Se nella prima parte accompagniamo il protagonista nel suo girovagare alla ricerca di questa misteriosa figura femminile, con lunghe inquadrature che si accostano l’una all’altra con sapienza poetica, nella seconda metà del film il regista vuole farci sperimentare un vero e proprio “sogno ad occhi aperti”. Luo Hongwu entra in una piccola sala cinematografica; quella notte un’incontro lo attende, così spera. Indossa un paio di occhiali 3D e poggia il capo. Il buio dissolve tutto e sospende la storia; immediatamente dopo, dal nero, emerge la piccola luce di una lanterna che si muove nell’oscurità di un tunnel sotterraneo. In un lungo piano sequenza di 59 minuti ci muoviamo con Luo Hongwu dalle profondità di una miniera fino a sollevarci in volo sopra le case di un villaggio diroccato. Nessuno stacco, nessuna pausa di respiro. Come afferma il regista stesso, per lui i sogni non hanno una visione frammentata, ma sono invece una «sequenza ininterrotta».

 

È questa un’opera di intensa e coerente originalità in un panorama che raramente prova a distaccarsi dalla consuetudine. Scalza gli stilemi di ciò che è in voga e pesca nella matrice più sicura e stabile per un artista: la propria interiorità.

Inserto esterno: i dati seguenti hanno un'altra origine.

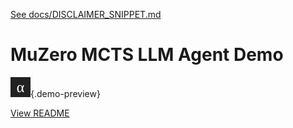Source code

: [See docs/DISCLAIMER_SNIPPET.md](../DISCLAIMER_SNIPPET.md)

# MuZero MCTS LLM Agent Demo

![preview](../alpha_agi_insight_v1/favicon.svg){.demo-preview}

[View README](../../alpha_factory_v1/demos/muzeromctsllmagent_v0/README.md)
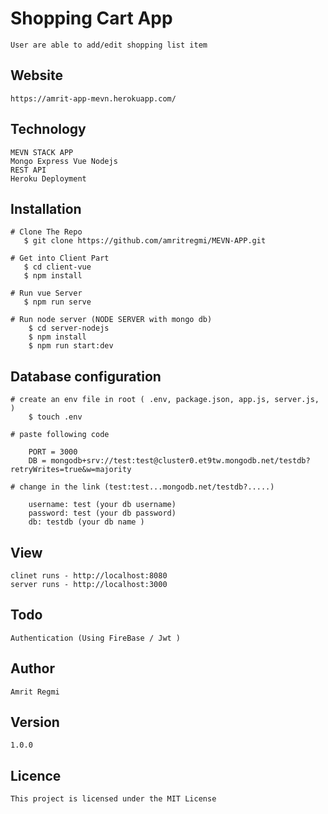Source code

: # Shopping Cart App

    User are able to add/edit shopping list item

## Website 
    
    https://amrit-app-mevn.herokuapp.com/

## Technology

    MEVN STACK APP
    Mongo Express Vue Nodejs
    REST API
    Heroku Deployment

## Installation 

    # Clone The Repo
       $ git clone https://github.com/amritregmi/MEVN-APP.git

    # Get into Client Part
       $ cd client-vue
       $ npm install

    # Run vue Server 
       $ npm run serve
    
    # Run node server (NODE SERVER with mongo db)
        $ cd server-nodejs
        $ npm install
        $ npm run start:dev

## Database configuration  
    
    # create an env file in root ( .env, package.json, app.js, server.js, )
        $ touch .env
    
    # paste following code 
    
        PORT = 3000
        DB = mongodb+srv://test:test@cluster0.et9tw.mongodb.net/testdb?retryWrites=true&w=majority

    # change in the link (test:test...mongodb.net/testdb?.....)

        username: test (your db username)
        password: test (your db password)
        db: testdb (your db name )

## View

    clinet runs - http://localhost:8080
    server runs - http://localhost:3000

## Todo 

    Authentication (Using FireBase / Jwt )


## Author

    Amrit Regmi

## Version 
    1.0.0

## Licence
    This project is licensed under the MIT License
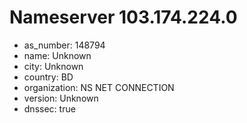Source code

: # Nameserver 103.174.224.0

* as_number: 148794
* name: Unknown
* city: Unknown
* country: BD
* organization: NS NET CONNECTION
* version: Unknown
* dnssec: true
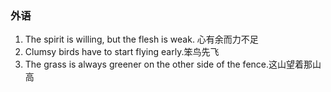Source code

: ### 外语

1. The spirit is willing, but the flesh is weak. 心有余而力不足
2. Clumsy birds have to start flying early.笨鸟先飞
3. The grass is always greener on the other side of the fence.这山望着那山高
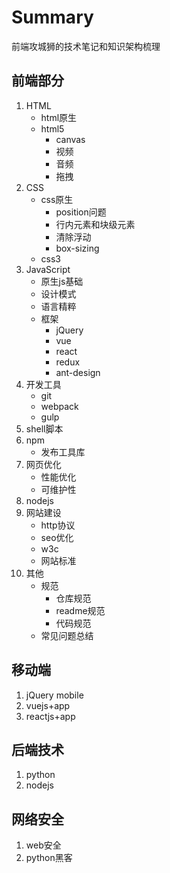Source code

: # Summary

前端攻城狮的技术笔记和知识架构梳理


## 前端部分

1. HTML
   - html原生
   - html5
     - canvas
     - 视频
     - 音频
     - 拖拽
2. CSS
   - css原生
     - position问题
     - 行内元素和块级元素
     - 清除浮动
     - box-sizing
   - css3
3. JavaScript
   - 原生js基础
   - 设计模式
   - 语言精粹
   - 框架
     - jQuery
     - vue
     - react
     - redux
     - ant-design
4. 开发工具
   - git
   - webpack
   - gulp
5. shell脚本
6. npm
   - 发布工具库
7. 网页优化
   - 性能优化
   - 可维护性
8. nodejs
9. 网站建设
   - http协议
   - seo优化
   - w3c
   - 网站标准
10. 其他
    - 规范
      - 仓库规范
      - readme规范
      - 代码规范
    - 常见问题总结


## 移动端

1. jQuery mobile
2. vuejs+app
3. reactjs+app


## 后端技术

1. python
2. nodejs


## 网络安全

1. web安全
2. python黑客
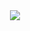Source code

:  <div align="center">
 <img align="center" src="https://github.com/user-attachments/assets/bacaf973-0fbb-45f9-a9c5-97a4a59b49ed" 
 </div>

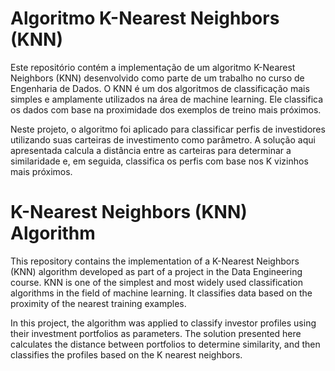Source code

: # Algoritmo K-Nearest Neighbors (KNN)
Este repositório contém a implementação de um algoritmo K-Nearest Neighbors (KNN) desenvolvido como parte de um trabalho no curso de Engenharia de Dados. O KNN é um dos algoritmos de classificação mais simples e amplamente utilizados na área de machine learning. Ele classifica os dados com base na proximidade dos exemplos de treino mais próximos.

Neste projeto, o algoritmo foi aplicado para classificar perfis de investidores utilizando suas carteiras de investimento como parâmetro. A solução aqui apresentada calcula a distância entre as carteiras para determinar a similaridade e, em seguida, classifica os perfis com base nos K vizinhos mais próximos.

# K-Nearest Neighbors (KNN) Algorithm
This repository contains the implementation of a K-Nearest Neighbors (KNN) algorithm developed as part of a project in the Data Engineering course. KNN is one of the simplest and most widely used classification algorithms in the field of machine learning. It classifies data based on the proximity of the nearest training examples.

In this project, the algorithm was applied to classify investor profiles using their investment portfolios as parameters. The solution presented here calculates the distance between portfolios to determine similarity, and then classifies the profiles based on the K nearest neighbors.
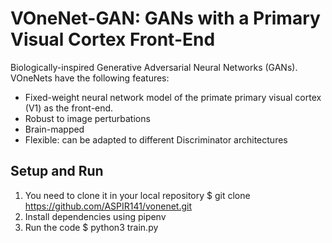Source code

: # VOneNet-GAN: GANs with a Primary Visual Cortex Front-End

Biologically-inspired Generative Adversarial Neural Networks (GANs). VOneNets have the following features:
- Fixed-weight neural network model of the primate primary visual cortex (V1) as the front-end.
- Robust to image perturbations
- Brain-mapped
- Flexible: can be adapted to different Discriminator architectures

## Setup and Run
1. You need to clone it in your local repository
  $ git clone https://github.com/ASPIR141/vonenet.git
2. Install dependencies using pipenv
3. Run the code
  $ python3 train.py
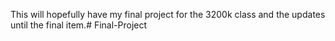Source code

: This will hopefully have my final project for the 3200k class and the updates until the final item.# Final-Project
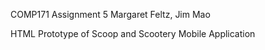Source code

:COMP171
Assignment 5
Margaret Feltz, Jim Mao

HTML Prototype of Scoop and Scootery Mobile Application

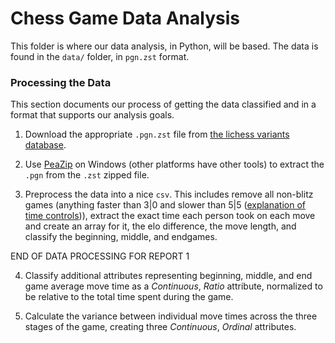 # Chess Game Data Analysis

This folder is where our data analysis, in Python, will be based. The data is found in the `data/` folder, in `pgn.zst` format.

### Processing the Data

This section documents our process of getting the data classified and in a format that supports our analysis goals.

1. Download the appropriate `.pgn.zst` file from [the lichess variants database](https://database.lichess.org#variant_games).

2. Use [PeaZip](https://peazip.github.io/peazip-64bit.html) on Windows (other platforms have other tools) to extract the `.pgn` from the `.zst` zipped file.

3. Preprocess the data into a nice `csv`. This includes remove all non-blitz games (anything faster than 3|0 and slower than 5|5 ([explanation of time controls](https://support.chess.com/en/articles/8584509-how-do-time-controls-work-on-chess-com#:~:text=is%20Daily%20Chess%3F-,Understanding%20time%20controls,represented%20by%20two%20numbers))), extract the exact time each person took on each move and create an array for it, the elo difference, the move length, and classify the beginning, middle, and endgames.

END OF DATA PROCESSING FOR REPORT 1

4. Classify additional attributes representing beginning, middle, and end game average move time as a _Continuous_, _Ratio_ attribute, normalized to be relative to the total time spent during the game.

5. Calculate the variance between individual move times across the three stages of the game, creating three _Continuous_, _Ordinal_ attributes.
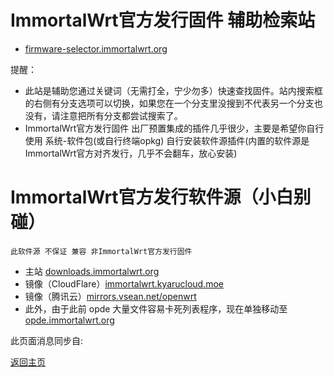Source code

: # ImmortalWrt官方发行固件 辅助检索站    

* [firmware-selector.immortalwrt.org](https://firmware-selector.immortalwrt.org/)               

提醒：            
* 此站是辅助您通过关键词（无需打全，宁少勿多）快速查找固件。站内搜索框的右侧有分支选项可以切换，如果您在一个分支里没搜到不代表另一个分支也没有，请注意把所有分支都尝试搜索了。  
* ImmortalWrt官方发行固件 出厂预置集成的插件几乎很少，主要是希望你自行使用 系统-软件包(或自行终端opkg) 自行安装软件源插件(内置的软件源是ImmortalWrt官方对齐发行，几乎不会翻车，放心安装)           


# ImmortalWrt官方发行软件源（小白别碰）         

`此软件源 不保证 兼容 非ImmortalWrt官方发行固件`           
* 主站 [downloads.immortalwrt.org](https://downloads.immortalwrt.org)  
* 镜像（CloudFlare）[immortalwrt.kyarucloud.moe](https://immortalwrt.kyarucloud.moe)
* 镜像（腾讯云）[mirrors.vsean.net/openwrt](https://mirrors.vsean.net/openwrt)      
* 此外，由于此前 opde 大量文件容易卡死列表程序，现在单独移动至 [opde.immortalwrt.org](https://opde.immortalwrt.org)                            


此页面消息同步自:   

<script async src="https://telegram.org/js/telegram-widget.js?19" data-telegram-post="ctcgfw_openwrt_discuss/461245" data-width="100%"></script>              


[返回主页](../README.md)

L’uomo vive essenzialmente perché è capace di ricordare; l’uomo smette di vivere quando adombra la memoria dietro gli abbagli del giorno. E la memoria è coscienza della nostalgia, platonicamente intesa, è attesa dell’Intuizione che ha origine dove fiorisce l’Albero della Vita. A quest’Albero l’uomo si accosta per rigenerarsi e lo fa spesso durante il sogno. Esso infatti viene da lontano e conduce ancora più lontano. Una finestra socchiusa muove l’aria e le piccole luci della stanza; i contorni mutano e la casa sembra volteggiare come per un incantesimo. Forse l’uomo ha smesso di credere ai sogni perché accecato da uno smisurato realismo? Essi sì, sono spesso enigmatici e semplici materializzazioni di residui psichici, ma talvolta ci schiudono verità inattese e profetiche. Sono sostanza del regno intermedio, mistero e speranza. E cosa resta all’uomo se gli vengono negati il mistero e la speranza? Quando si spengono le luci del giorno altri lumi rischiarano la strada, ma non sempre ci è dato vederli e non a tutti.

 

 

Luo Hongwu trova infine l’amore nel suo sogno, dove le dissonanze si congiungono in una superiore armonia, che è appunto amore. Può baciare la sua amata, anche se «la luna sembra distante questa notte», perché ha fede nell’incantesimo che muoverà le pareti della casa, come in una danza. E nell’abbraccio, si schiude la notte al saluto dell’aurora. E come le ombre della notte si protendono sino alla veglia, così immaginiamo che il sogno distenda le sue fantasie e i suoi piaceri nella vita diurna. Perché due vite appunto noi viviamo, ed esse si parlano molto più di quanto possiamo credere. È il ricordo che non lascerà svanire tutto, perché il ricordo ci rammenta che siamo anima, e l’anima ci indica dove è la nostra vera casa.